Figure 3.

Downregulation of the components of Fe-S cluster biogenesis machinery in Irp1 and 2 deficient fibroblasts is specifically associated with impaired electron transport chain (ETC). (a) A representative graph of in-gel assays of mitochondrial (m-Aco, encoded by Aco2) and cytosolic (c-Aco, encoded by Irp1) aconitases in Irp deficient MEF cells (upper panel).
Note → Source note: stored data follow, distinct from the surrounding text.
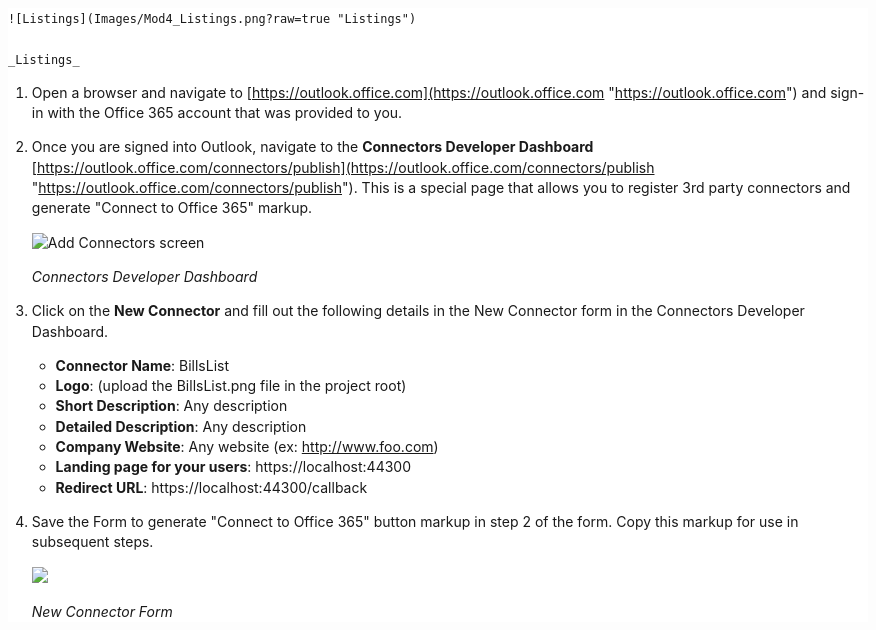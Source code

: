 	![Listings](Images/Mod4_Listings.png?raw=true "Listings")

	_Listings_

1. Open a browser and navigate to [https://outlook.office.com](https://outlook.office.com "https://outlook.office.com") and sign-in with the Office 365 account that was provided to you.

1. Once you are signed into Outlook, navigate to the **Connectors Developer Dashboard** [https://outlook.office.com/connectors/publish](https://outlook.office.com/connectors/publish "https://outlook.office.com/connectors/publish"). This is a special page that allows you to register 3rd party connectors and generate "Connect to Office 365" markup.

	![Add Connectors screen](http://i.imgur.com/GKKstbS.png)

	_Connectors Developer Dashboard_

1. Click on the **New Connector** and fill out the following details in the New Connector form in the Connectors Developer Dashboard.

	- **Connector Name**: BillsList
	- **Logo**: (upload the BillsList.png file in the project root)
	- **Short Description**: Any description
	- **Detailed Description**: Any description
	- **Company Website**: Any website (ex: http://www.foo.com)
	- **Landing page for your users**: https://localhost:44300
	- **Redirect URL**: https://localhost:44300/callback

1. Save the Form to generate "Connect to Office 365" button markup in step 2 of the form. Copy this markup for use in subsequent steps.

	![](http://i.imgur.com/1InrXFG.png)

	_New Connector Form_
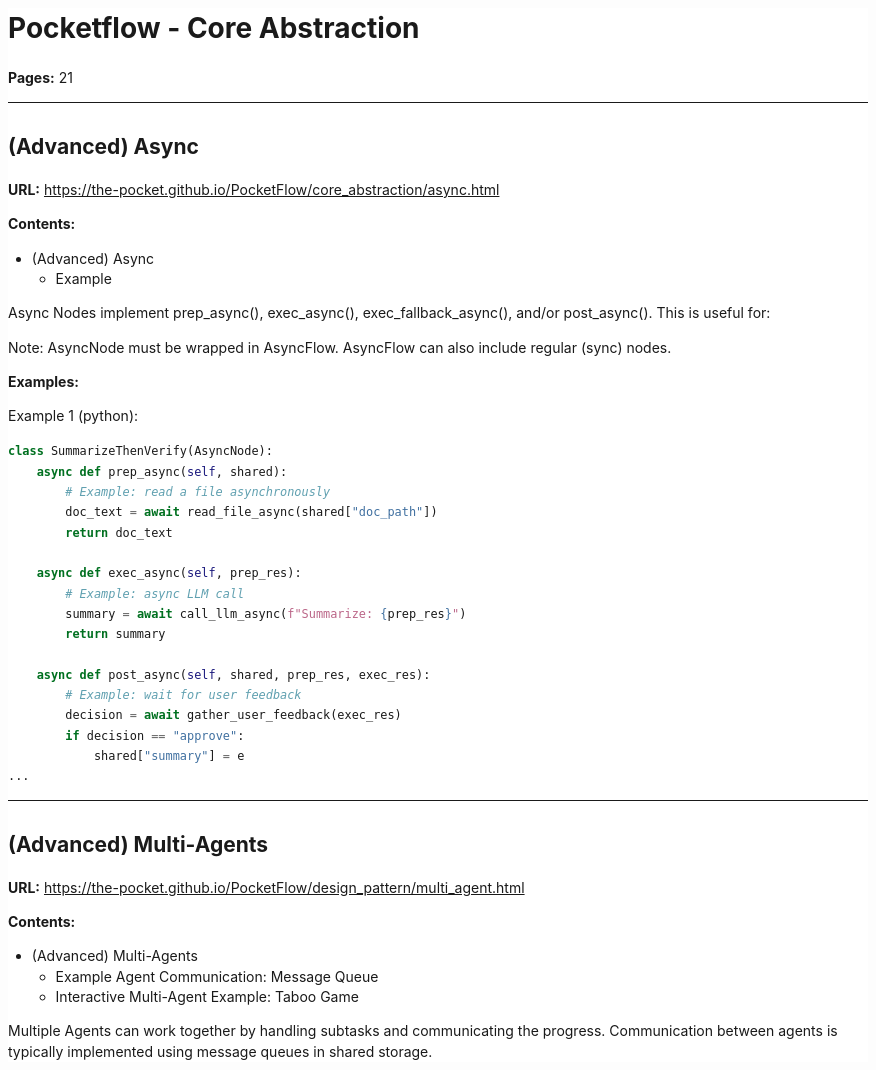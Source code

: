 # Pocketflow - Core Abstraction

**Pages:** 21

---

## (Advanced) Async

**URL:** https://the-pocket.github.io/PocketFlow/core_abstraction/async.html

**Contents:**
- (Advanced) Async
  - Example

Async Nodes implement prep_async(), exec_async(), exec_fallback_async(), and/or post_async(). This is useful for:

Note: AsyncNode must be wrapped in AsyncFlow. AsyncFlow can also include regular (sync) nodes.

**Examples:**

Example 1 (python):
```python
class SummarizeThenVerify(AsyncNode):
    async def prep_async(self, shared):
        # Example: read a file asynchronously
        doc_text = await read_file_async(shared["doc_path"])
        return doc_text

    async def exec_async(self, prep_res):
        # Example: async LLM call
        summary = await call_llm_async(f"Summarize: {prep_res}")
        return summary

    async def post_async(self, shared, prep_res, exec_res):
        # Example: wait for user feedback
        decision = await gather_user_feedback(exec_res)
        if decision == "approve":
            shared["summary"] = e
...
```

---

## (Advanced) Multi-Agents

**URL:** https://the-pocket.github.io/PocketFlow/design_pattern/multi_agent.html

**Contents:**
- (Advanced) Multi-Agents
  - Example Agent Communication: Message Queue
  - Interactive Multi-Agent Example: Taboo Game

Multiple Agents can work together by handling subtasks and communicating the progress. Communication between agents is typically implemented using message queues in shared storage.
The protein levels of Aco2, Irp1, and cytosolic Fe-S containing enzyme xanthine oxidative (Xod) were detected with western blotting. (b) The activities of Xod, m-Aco, and c-Aco were quantified. (c) Activities of ETC complexes were determined in Irp deficient MEFs. (d) Western blot analysis of mitochondrial proteins including Ndufs3 (a subunit of CI), SdhA and SdhB (subunits of CII), Uqcrc1 and Uqcrfs1 (subunits of CIII), Fech (matrix protein), CytC (intermembrane space protein), Vdac (outer membrane protein), and citrate synthase (Cs, matrix non-Fe-S protein). A representative image set is presented. (e) Activities of citrate synthase, which is a mitochondrial non-Fe-S enzyme, were determined. CI/CII/CIII/CIV: Complex I/II/III/IV. Values represent mean ± SEM (n = 10 for (e), n = 3, each duplicates for (b) and (c)). A one-way ANOVA was performed. *p < 0.05, **p < 0.01, ***p < 0.001 compared with WT.